The passionate Alice Feiring and her new book, The Battle for Wine and Love, have fanned the flames of the natural winemaking debate. In particular she has bruised the feelings of the California wine industry, to which she has not been very complimentary. This has resulted in some lively back and forth on the side of the Californians in The Los Angeles Times, hardly a surprising forum for the pro-California view. I applaud Alice’s spirited attack on industrial wines and support of wines with personality and a sense of place. Her intensity has helped keep the debate a debate.
Extreme positions help sell books and it looks like Alice has done a good job in riling up the Californians and keeping her book in the headlines. I’m sure if the truth came out Alice, like me, has a long list of California wines she loves.
It’s becoming the spoofulators vs. the natural movement and the main spoofulators seem to be in California. Yet this raises the question of what’s really natural or not and at what point the line is crossed from one to the other. It’s not as clear as it may seem. At some point it is just as bad to do too little to the wine as it is to do too much. Bad wine is bad wine, natural or not.
Let’s take a look at the revered (I agree) wines of Josko Gravner in northeastern Italy on the border with Slovenia. Gravner ferments and ages his white wines on the skins and seeds for six or seven months in terra cotta amphorae coated with beeswax. This has a somewhat dramatic (to say the least) impact on the flavor and color of his wines. Is this natural winemaking or a kind of natural spoofulation? The wines of Gravner are extreme wines manipulated to that style by the hand of the winemaker. Are the techniques of Clark Smith more intrusive than this? I’m not sure this is a question that has been answered.
There are a few buzzwords out there that seem to define the natural wine forces: biodynamic, indigenous yeasts, little or no sulfur and never, never any machines. Yet there are a whole array of interventions other than these that winemakers impose on their wines either because they dream of crafting great art like Gravner or because they are commercial winemakers that must put out a good tasting stable wine year-after-year to keep their jobs. It seems a bit preposterous to return to primitive methods of winemaking that more-often-than-not have the potential to produce faulted wines. Not all progress is inherently bad and any good winemaker will do everything needed to improve their wines. Many winemakers resolve this conflict between their desire to be part of the natural movement and the realities of putting better wine in the bottle by forgetting to talk about certain things when they talk to the press.
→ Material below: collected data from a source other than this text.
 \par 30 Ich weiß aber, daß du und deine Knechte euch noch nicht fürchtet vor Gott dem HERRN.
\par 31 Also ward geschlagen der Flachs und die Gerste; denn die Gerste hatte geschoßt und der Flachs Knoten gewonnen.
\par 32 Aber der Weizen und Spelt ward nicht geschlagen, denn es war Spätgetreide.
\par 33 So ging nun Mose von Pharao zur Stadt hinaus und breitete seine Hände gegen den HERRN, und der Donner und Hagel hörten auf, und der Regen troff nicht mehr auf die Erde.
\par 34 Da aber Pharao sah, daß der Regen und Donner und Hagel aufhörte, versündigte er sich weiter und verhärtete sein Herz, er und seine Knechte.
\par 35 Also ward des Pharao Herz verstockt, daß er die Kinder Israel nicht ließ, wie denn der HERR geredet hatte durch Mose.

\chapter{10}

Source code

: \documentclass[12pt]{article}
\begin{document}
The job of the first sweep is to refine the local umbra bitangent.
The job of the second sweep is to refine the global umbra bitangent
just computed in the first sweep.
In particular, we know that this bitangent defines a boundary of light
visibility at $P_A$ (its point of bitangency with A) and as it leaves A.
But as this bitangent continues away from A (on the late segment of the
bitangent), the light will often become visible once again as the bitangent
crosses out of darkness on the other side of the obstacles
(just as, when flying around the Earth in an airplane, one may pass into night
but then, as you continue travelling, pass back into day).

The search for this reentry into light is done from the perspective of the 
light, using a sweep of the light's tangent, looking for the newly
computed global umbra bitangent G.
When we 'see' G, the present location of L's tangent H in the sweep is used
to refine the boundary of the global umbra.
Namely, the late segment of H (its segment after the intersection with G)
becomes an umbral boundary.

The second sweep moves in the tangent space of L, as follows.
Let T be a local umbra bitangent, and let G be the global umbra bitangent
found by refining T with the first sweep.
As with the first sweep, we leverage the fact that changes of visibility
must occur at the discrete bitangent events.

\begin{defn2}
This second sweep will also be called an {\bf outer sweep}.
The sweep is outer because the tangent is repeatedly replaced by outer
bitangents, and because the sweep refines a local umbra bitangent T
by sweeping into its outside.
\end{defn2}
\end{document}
Great wines are made, they don’t just happen. That’s why they call them winemakers. There is an incredible array of tools and knowledge available to today’s winemakers. To not make use of any of these tools and techniques does not make any sense. However, what you do with these many new tools is all important. You can’t make wine without manipulation, but without a doubt you can’t make great wine with with over-manipulation. I believe in terroir. I have tasted it in wines way to often to have any doubt. As long as a winemakers manipulations are designed to enhance that terroir I don’t have any problems with them.